Why does the controversy exist? Ultimately, it’s because statistical reasoning and inference, as well as the hypothesis testing procedure, is difficult to understand (del Mas, 2004). So widespread is confusion that the null ritual has even been labelled as tyrannical (England, 1991; Stang, Pool, & Kuss, 2010).

There’s so much confusion that even the controversy itself can be misunderstood as a indictment of p-values and the hypothesis testing procedure, whereas it is simply a recommendation that one should be thoughtful and not use statistical tools blindly (Wasserstein, Schirm, & Lazar, 2019).

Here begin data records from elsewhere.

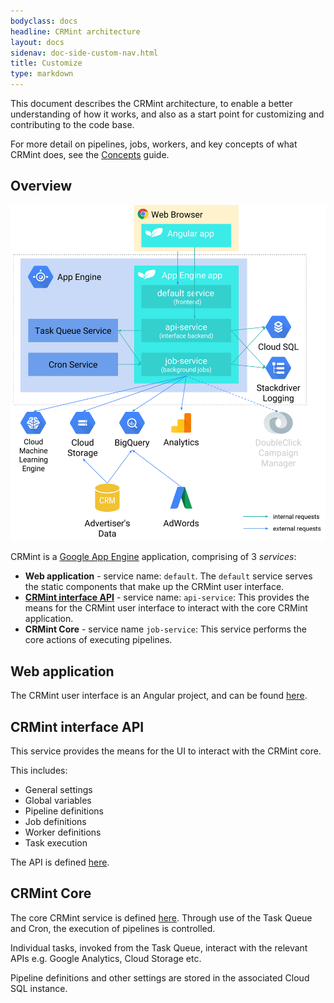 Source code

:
 ```yaml
---
bodyclass: docs
headline: CRMint architecture
layout: docs
sidenav: doc-side-custom-nav.html
title: Customize
type: markdown
---
```


This document describes the CRMint architecture, to enable a better understanding of how it works, and also as a start point for customizing and contributing to the code base.

For more detail on pipelines, jobs, workers, and key concepts of what CRMint does, see the [Concepts](../guides/concepts.html) guide.

## Overview

![Overview](../../img/architecture.svg)

CRMint is a [Google App Engine](https://cloud.google.com/appengine/) application, comprising of 3 *services*:

*   **Web application** - service name: `default`. The `default` service serves the static components that make up the CRMint user interface.
*   **[CRMint interface API](#crmint-interface-api)** - service name: `api-service`: This provides the means for the CRMint user interface to interact with the core CRMint application.
*   **CRMint Core** - service name `job-service`: This service performs the core actions of executing pipelines.

## Web application

The CRMint user interface is an Angular project, and can be found [here](https://github.com/google/crmint/tree/master/frontend).

## CRMint interface API

This service provides the means for the UI to interact with the CRMint core.

This includes:

*   General settings
*   Global variables
*   Pipeline definitions
*   Job definitions
*   Worker definitions
*   Task execution

The API is defined [here](https://github.com/google/crmint/tree/master/backends/ibackend).

## CRMint Core

The core CRMint service is defined [here](https://github.com/google/crmint/tree/master/backends/jbackend).
Through use of the Task Queue and Cron, the execution of pipelines is controlled.

Individual tasks, invoked from the Task Queue, interact with the relevant APIs e.g. Google Analytics, Cloud Storage etc.

Pipeline definitions and other settings are stored in the associated Cloud SQL instance.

Surely, one part of the problem, and one part of any solution, is the statistics classroom. If people fail to understand statistics, is it not the responsibility of statisticians, as stewards of the field, to help remedy the situation?

I think understanding the evolution and origins of the p-value in hypothesis testing can go a long way in helping. Most people would find it surprising to hear that the three people credited with its development would likely balk at its current practice (Gigerenzer, 2004).

There are many articles that discuss the origins of the procedure, but, one of my favourites is by Biau, Jolles, & Porcher (citation listed below). I strongly recommend everyone to read that paper (and require it of my students) – it is short and very accessible – and at the very least, should prove illuminating.

References and Further Reading:

Biau, D. J., Jolles, B. M., & Porcher, R. (2010). P value and the theory of hypothesis testing: an explanation for new researchers. Clinical Orthopaedics and Related Research®, 468(3), 885-892.

del Mas, R. C. (2004). A comparison of mathematical and statistical reasoning. In The challenge of developing statistical literacy, reasoning and thinking (pp. 79-95). Springer, Dordrecht.

England, C. (1991). On the tyranny of hypothesis testing in the social sciences. Contemporary psychology, 36(2), 102-105.

Gigerenzer, G. (2004). Mindless statistics. The Journal of Socio-Economics, 33(5), 587-606.

Trafimow, D. (2014). Editorial. Basic and Applied Social Psychology, 36(1), 1-2.

Stang, A., Poole, C., & Kuss, O. (2010). The ongoing tyranny of statistical significance testing in biomedical research. European journal of epidemiology, 25(4), 225-230.

Wasserstein, R. L. (2016). ASA statement on statistical significance and P-values.

Wasserstein, R. L., Schirm, A. L., & Lazar, N. A. (2019). Moving to a World Beyond “p< 0.05”. The American Statistician, 73 (S1), 1-19.

Wellek, S. (2017). Author response to the contributors to the discussion on “A critical evaluation of the current ‘p‐value controversy’”. Biometrical Journal, 59(5), 897-900.